Un certain lien de société unit les humains entre eux
La Déclaration de Lausanne lie l’importance que la justice règne dans la société humaine à la justice du Dieu créateur et mentionne le thème de l’image de Dieu pour conclure que « chaque être humain devrait être respecté, servi et non exploité »15.
Les leçons de Calvin sur le livre d’Ezéchiel posent une thèse très simple, mais capitale, qui permet de prolonger la méditation sur le lien entre création et justice : « Dieu a conjoint les hommes ensemble par un certain lien de société […]. »16 Autrement dit : les humains créés en image de Dieu sont incorporés à des structures organiques qui trouvent une place importante dans la vision biblique du monde et qui proviennent de Dieu. A cet égard, nous pouvons souligner la vérité de l’unité du genre humain, issu d’un seul comme le rappelle l’apôtre (Ac 17.26), et qui autorise à considérer mon prochain comme étant mon « frère en humanité » (cf. Gn 9.5)17. Nous pouvons également souligner avec l’Engagement du Cap la valeur de la diversité ethnique18 ou de structures comme la cité.
Rechercher le bien commun des corps sociaux, auxquels nous appartenons, en fonction de la place qui y est la nôtre19, et le bien particulier des personnes à qui Dieu nous a plus particulièrement unis, revient à faire œuvre de justice parce que c’est ce que nous devons aux structures organiques auxquelles nous appartenons et à celui que la Bible appelle notre prochain. Notre vie n’est pas une simple somme de relations contractuelles avec d’autres individus : nous sommes des êtres relationnels et sociaux. Le Manifeste de Manille se soucie donc, à bon droit, du fait que
fréquemment aussi, le péché dégénère en comportement antisocial, en exploitation d’autrui et en dilapidation des ressources de la planète dont Dieu a remis la gérance aux hommes et aux femmes20.
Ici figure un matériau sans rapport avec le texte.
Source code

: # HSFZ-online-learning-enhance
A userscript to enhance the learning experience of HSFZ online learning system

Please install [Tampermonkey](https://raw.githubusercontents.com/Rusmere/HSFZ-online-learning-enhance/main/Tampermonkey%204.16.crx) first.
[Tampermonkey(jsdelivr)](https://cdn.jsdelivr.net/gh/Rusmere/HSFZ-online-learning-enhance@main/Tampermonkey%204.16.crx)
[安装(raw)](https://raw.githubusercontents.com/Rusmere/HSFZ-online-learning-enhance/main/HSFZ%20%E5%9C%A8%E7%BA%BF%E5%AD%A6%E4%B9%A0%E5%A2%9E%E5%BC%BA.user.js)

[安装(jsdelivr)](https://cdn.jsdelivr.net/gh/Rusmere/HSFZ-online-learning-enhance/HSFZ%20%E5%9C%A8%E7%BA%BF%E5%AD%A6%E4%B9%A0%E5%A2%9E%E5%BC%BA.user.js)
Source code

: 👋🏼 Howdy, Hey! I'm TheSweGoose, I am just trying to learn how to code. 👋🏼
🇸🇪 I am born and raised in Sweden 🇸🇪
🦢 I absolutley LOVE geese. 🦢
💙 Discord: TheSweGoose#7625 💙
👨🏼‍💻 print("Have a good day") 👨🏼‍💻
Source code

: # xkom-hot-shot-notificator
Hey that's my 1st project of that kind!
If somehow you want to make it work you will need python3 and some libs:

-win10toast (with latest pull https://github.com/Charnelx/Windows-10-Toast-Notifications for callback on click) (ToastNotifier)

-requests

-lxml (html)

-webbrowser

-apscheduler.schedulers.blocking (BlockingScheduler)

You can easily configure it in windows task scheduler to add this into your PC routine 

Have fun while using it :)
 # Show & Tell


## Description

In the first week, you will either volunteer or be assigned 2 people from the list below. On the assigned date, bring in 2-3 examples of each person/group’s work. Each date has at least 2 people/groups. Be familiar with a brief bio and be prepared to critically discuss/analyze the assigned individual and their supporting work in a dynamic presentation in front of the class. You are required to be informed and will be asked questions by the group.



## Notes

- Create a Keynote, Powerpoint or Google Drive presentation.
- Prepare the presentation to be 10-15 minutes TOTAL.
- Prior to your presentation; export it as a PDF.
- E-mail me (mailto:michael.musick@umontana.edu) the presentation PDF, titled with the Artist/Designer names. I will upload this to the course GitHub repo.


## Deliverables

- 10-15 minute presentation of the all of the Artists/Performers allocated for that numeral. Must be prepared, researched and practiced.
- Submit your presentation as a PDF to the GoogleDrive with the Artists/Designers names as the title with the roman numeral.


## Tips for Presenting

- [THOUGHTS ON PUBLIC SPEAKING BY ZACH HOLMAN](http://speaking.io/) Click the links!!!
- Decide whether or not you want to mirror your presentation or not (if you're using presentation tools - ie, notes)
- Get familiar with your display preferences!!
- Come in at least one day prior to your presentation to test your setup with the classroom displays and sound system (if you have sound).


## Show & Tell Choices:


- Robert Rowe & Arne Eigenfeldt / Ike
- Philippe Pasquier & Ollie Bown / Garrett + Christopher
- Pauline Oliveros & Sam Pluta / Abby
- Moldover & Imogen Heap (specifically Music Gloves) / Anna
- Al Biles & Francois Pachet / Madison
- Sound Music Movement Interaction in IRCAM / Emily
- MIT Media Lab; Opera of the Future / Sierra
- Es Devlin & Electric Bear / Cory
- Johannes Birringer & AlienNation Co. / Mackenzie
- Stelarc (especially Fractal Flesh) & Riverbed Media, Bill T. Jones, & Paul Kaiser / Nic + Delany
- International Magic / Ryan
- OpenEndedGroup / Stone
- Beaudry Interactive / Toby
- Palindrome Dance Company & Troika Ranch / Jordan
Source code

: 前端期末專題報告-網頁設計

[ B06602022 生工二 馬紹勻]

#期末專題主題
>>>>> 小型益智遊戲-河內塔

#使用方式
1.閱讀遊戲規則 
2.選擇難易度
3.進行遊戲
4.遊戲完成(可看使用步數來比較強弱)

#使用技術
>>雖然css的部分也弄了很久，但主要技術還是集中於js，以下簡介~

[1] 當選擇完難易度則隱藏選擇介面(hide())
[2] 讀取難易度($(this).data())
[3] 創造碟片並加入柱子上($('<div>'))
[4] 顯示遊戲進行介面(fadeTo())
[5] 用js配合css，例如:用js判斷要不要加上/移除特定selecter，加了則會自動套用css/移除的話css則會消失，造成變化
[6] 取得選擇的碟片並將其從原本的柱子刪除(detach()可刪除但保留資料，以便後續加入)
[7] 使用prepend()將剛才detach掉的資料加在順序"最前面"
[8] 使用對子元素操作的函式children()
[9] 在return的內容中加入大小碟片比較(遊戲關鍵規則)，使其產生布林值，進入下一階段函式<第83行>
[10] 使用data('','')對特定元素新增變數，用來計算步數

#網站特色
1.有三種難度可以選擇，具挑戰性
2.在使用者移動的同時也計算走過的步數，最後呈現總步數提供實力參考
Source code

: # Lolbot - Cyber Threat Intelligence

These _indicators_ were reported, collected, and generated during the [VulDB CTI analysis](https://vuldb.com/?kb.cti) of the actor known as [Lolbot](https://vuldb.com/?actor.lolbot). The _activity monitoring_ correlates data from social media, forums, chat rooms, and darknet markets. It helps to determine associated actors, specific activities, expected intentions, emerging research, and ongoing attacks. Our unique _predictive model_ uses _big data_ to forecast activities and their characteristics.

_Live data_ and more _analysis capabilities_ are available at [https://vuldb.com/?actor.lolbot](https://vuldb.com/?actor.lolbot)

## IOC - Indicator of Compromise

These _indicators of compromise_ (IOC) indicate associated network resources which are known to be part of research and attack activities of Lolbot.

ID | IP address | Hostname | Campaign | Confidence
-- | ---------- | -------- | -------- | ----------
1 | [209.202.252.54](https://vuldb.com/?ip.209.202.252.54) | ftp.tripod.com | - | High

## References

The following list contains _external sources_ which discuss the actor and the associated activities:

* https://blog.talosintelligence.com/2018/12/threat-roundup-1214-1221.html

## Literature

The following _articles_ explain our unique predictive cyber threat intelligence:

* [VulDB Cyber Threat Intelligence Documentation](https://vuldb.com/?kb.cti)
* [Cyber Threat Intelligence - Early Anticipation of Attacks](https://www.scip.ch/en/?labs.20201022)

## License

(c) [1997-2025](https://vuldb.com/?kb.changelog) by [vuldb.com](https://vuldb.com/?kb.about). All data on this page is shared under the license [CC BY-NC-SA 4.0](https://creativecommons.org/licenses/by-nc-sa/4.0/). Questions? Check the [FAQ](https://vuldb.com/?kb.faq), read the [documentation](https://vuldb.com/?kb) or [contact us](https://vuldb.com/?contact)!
Nous sommes liés organiquement les uns aux autres pour le meilleur et pour le pire.
L’incarnation du Fils de Dieu révèle la réalité et la profondeur de ce lien de société entre les humains : Jésus nous a rejoints dans notre humanité, a planté sa tente parmi nous, a grandi en sagesse, en stature et en grâce devant Dieu et devant les hommes. Il n’est pas venu comme un aérolithe tomberait sur une terre et dans une humanité auxquelles il serait profondément étranger. Au contraire, on peut citer, ici, les mots que met dans sa bouche Angèle de Foligno (1248-1309) : « Ce n’est pas pour rire que je t’ai aimée ; ce n’est pas par grimace que je me suis fait ton serviteur ; ce n’est pas de loin que je t’ai touchée ! »21
Le mandat créationnel
Le mandat créationnel, auquel la citation du Manifeste de Manille faisait allusion, a été confié à l’humanité. Aucun être humain ne peut accomplir à lui seul l’ordre de multiplier, de remplir la terre et de la soumettre (ce que le Manifeste appelle la « gérance » de la planète). Une famille ou un groupe n’y suffit pas non plus. Il y faut toute l’humanité. Après la chute et pour rendre possible le salut en Jésus-Christ, Dieu restreint l’effet mortifère du péché, fait subsister le mandat créationnel sous une forme plus ou moins modifiée et donne à l’humanité un cadre dans lequel la vie est possible (cf. Gn 8.20-9.7). Nous avons la responsabilité personnelle et collective d’accomplir ce mandat, d’investir le cadre que Dieu nous a donné, mais aussi de nous assurer que chaque être humain, notamment le plus faible, soit mis en capacité d’y trouver sa place et d’apporter sa contribution à la réalisation du mandat commun. Il y a là un principe fondamental de justice sociale.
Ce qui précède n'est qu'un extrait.